白鵬21度目優勝…さあ双葉山超え9度目の全勝優勝へ

[ 2011年11月26日 06:00 ]

白鵬は琴欧洲を豪快な下手投げで破り、21度目の優勝を決めた

大相撲九州場所13日目

(11月25日 福岡国際センター)
 全勝の横綱・白鵬が大関・琴欧洲を下手投げで豪快に投げ捨てて、無傷の13連勝で2場所連続、通算21回目の優勝を決めた。13日目での優勝決定は、白鵬自身が制した昨年夏場所以来で、九州場所では歴代2位の5連覇を達成。白鵬の優勝により、両国国技館に掲示される幕内優勝力士の額は、全て外国出身力士のものになる。
【取組結果 星取表】

 主役はオレだ。現役最強力士が、優勝にふさわしい力感あふれる取り口で大喝采を浴びた。

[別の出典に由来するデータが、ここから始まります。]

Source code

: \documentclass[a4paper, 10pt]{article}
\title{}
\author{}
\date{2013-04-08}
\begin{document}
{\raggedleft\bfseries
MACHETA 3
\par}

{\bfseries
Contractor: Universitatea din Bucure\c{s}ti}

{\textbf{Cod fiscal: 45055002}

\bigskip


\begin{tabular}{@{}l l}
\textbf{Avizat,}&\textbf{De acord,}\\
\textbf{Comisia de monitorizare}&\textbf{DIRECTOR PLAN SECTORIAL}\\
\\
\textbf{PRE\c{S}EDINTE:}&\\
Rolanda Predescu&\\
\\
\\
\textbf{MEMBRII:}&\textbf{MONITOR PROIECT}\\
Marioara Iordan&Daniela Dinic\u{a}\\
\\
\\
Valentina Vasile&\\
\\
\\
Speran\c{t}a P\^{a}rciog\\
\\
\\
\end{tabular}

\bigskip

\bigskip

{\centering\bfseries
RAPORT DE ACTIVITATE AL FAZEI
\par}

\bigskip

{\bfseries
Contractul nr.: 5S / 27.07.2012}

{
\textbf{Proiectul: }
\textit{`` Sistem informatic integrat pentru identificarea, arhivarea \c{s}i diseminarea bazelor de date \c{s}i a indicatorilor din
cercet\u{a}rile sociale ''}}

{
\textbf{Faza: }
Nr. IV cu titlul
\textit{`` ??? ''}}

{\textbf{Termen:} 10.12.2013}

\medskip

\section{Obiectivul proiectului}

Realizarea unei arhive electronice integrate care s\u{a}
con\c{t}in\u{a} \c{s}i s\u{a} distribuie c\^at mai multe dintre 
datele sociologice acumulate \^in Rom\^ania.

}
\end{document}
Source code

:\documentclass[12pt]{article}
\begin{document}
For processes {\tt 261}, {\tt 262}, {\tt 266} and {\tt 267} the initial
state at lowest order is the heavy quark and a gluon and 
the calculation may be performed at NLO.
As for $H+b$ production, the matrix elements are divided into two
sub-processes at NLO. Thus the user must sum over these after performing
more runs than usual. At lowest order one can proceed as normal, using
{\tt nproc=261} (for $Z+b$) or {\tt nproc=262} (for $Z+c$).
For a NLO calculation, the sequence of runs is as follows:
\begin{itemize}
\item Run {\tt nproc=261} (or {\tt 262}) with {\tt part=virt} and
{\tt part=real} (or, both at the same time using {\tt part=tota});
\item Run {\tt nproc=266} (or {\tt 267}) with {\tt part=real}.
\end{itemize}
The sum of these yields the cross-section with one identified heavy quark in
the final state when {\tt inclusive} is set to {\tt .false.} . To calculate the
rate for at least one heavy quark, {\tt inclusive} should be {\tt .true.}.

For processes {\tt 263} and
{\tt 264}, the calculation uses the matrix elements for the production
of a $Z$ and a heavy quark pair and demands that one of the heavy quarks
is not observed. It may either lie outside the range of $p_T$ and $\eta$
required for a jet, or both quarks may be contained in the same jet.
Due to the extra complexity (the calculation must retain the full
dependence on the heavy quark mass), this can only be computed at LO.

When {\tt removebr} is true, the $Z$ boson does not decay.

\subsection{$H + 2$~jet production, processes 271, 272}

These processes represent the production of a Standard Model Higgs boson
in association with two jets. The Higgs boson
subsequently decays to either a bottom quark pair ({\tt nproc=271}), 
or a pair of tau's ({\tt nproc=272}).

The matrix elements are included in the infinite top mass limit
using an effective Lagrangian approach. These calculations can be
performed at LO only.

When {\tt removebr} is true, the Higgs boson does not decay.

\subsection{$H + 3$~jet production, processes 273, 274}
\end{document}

 過去27勝7敗と圧倒している琴欧洲戦。立ち合いすぐに十分の形に持ち込みながら、2メートル3の長身で懐が深い大関を攻めあぐねた。左上手を切られ、相手に左上手を許す苦しい展開。しかし慌てず左を巻き替えて、もろ差しで体勢を立て直すと、格闘家の本能が目覚めた。「(相手の)脇があいてたんで、飛び込んで投げました」。相手の右脇をくぐり、右肩で相手の右脇を担ぐようにして左下手投げ。柔道の「すくい投げ」の要領で、自分の背後へ投げ捨てた。

 「下手投げ?分からない。何でもいい」。本人も説明できない投げ技のヒントは異種格闘技にあった。最近購入したiPadで、92年バルセロナ五輪柔道男子71キロ級金メダリスト古賀稔彦さんの試合や、モンゴル相撲の映像をチェックしていた。その効果もあり突然ひらめいたという。

 2場所連続21回目の優勝で、九州場所は千代の富士の8連覇に次ぐ歴代2位の5連覇。取組後、風呂で汗を流すうちにモンゴル相撲の横綱だった父・ムンフバトさんの顔を思い浮かべた。「親父も5連覇したんだった」と感慨に浸った。

 これで両国国技館の優勝額全てが外国出身力士のものになる。来年1月、日本人で唯一掲示されていた06年初場所の栃東(現玉ノ井親方)の優勝額が撤去され、白鵬の2枚が加わり、32枚中20枚が白鵬の額になる。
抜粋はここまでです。